Authentic leadership is built on trust. As a leader, I need to be self-aware to develop confidence in my team. I set goals and benefit from coaching to continue to grow and be the best leader I can be. I listen to my team and am in touch with their feelings and needs. These actions help me create a safe and productive environment where everyone can do their best work. My desire to help others make meaningful contributions drives everything I do as a leader. By being authentic, I can build strong relationships with my team and help them achieve their goals.

Many people believe that authentic leaders are always focused on helping others, but what often gets overlooked is that these leaders also build strong collegial relationships. In fact, many experts believe that the two go hand-in-hand. 

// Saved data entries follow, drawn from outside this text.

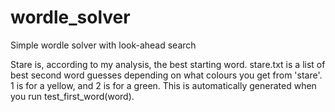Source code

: # wordle_solver
Simple wordle solver with look-ahead search

Stare is, according to my analysis, the best starting word.
stare.txt is a list of best second word guesses depending on what colours you get from 'stare'. 1 is for a yellow, and 2 is for a green. 
This is automatically generated when you run test_first_word(word).

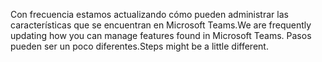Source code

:<span data-ttu-id="733fe-101">Con frecuencia estamos actualizando cómo pueden administrar las características que se encuentran en Microsoft Teams.</span><span class="sxs-lookup"><span data-stu-id="733fe-101">We are frequently updating how you can manage features found in Microsoft Teams.</span></span> <span data-ttu-id="733fe-102">Pasos pueden ser un poco diferentes.</span><span class="sxs-lookup"><span data-stu-id="733fe-102">Steps might be a little different.</span></span>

“You can’t be an effective leader if you’re not willing to help your team grow and develop,” said leadership expert John Maxwell. “And you also can’t be an effective leader if you don’t have strong relationships with your colleagues.”

So what does this all mean? Simply put, the best leaders are both helpers and relationship builders. If you want to be an authentic leader, start by focusing on doing both of these things well.

Being a helpful colleague is about being authentic and genuine. You can start by showing empathy, expressing gratitude, and making time for others. These small actions will help to build positive relationships at work. Honesty is also important – be honest about how your colleagues affect your mood and take responsibility for your happiness. When we focus on helping others, we inevitably help ourselves as well. 

Moving to Next Steps

Helping others is an essential trait of a leader. It shows authenticity and courage to be able to help people in difficult situations. It also allows you to understand your motivations for why you want to help people. Pay attention to tricky situations that will test your leadership skills. These can be valuable learning experiences. If you’re going to become an even more effective leader, develop the skill of helping others and be inspired by those who have helped you in the past. Helping others is an authentic act of leadership that will bring you enormous benefits.

Perhaps Oprah Winfrey said it best when she famously quipped, “The biggest adventure you can take is to live the life of your dreams.” And what could be more adventurous than helping others achieve their dreams? When we focus on lifting others instead of tearing them down, we make this world a better place and help ourselves in the process. 

It starts with you. And it starts now.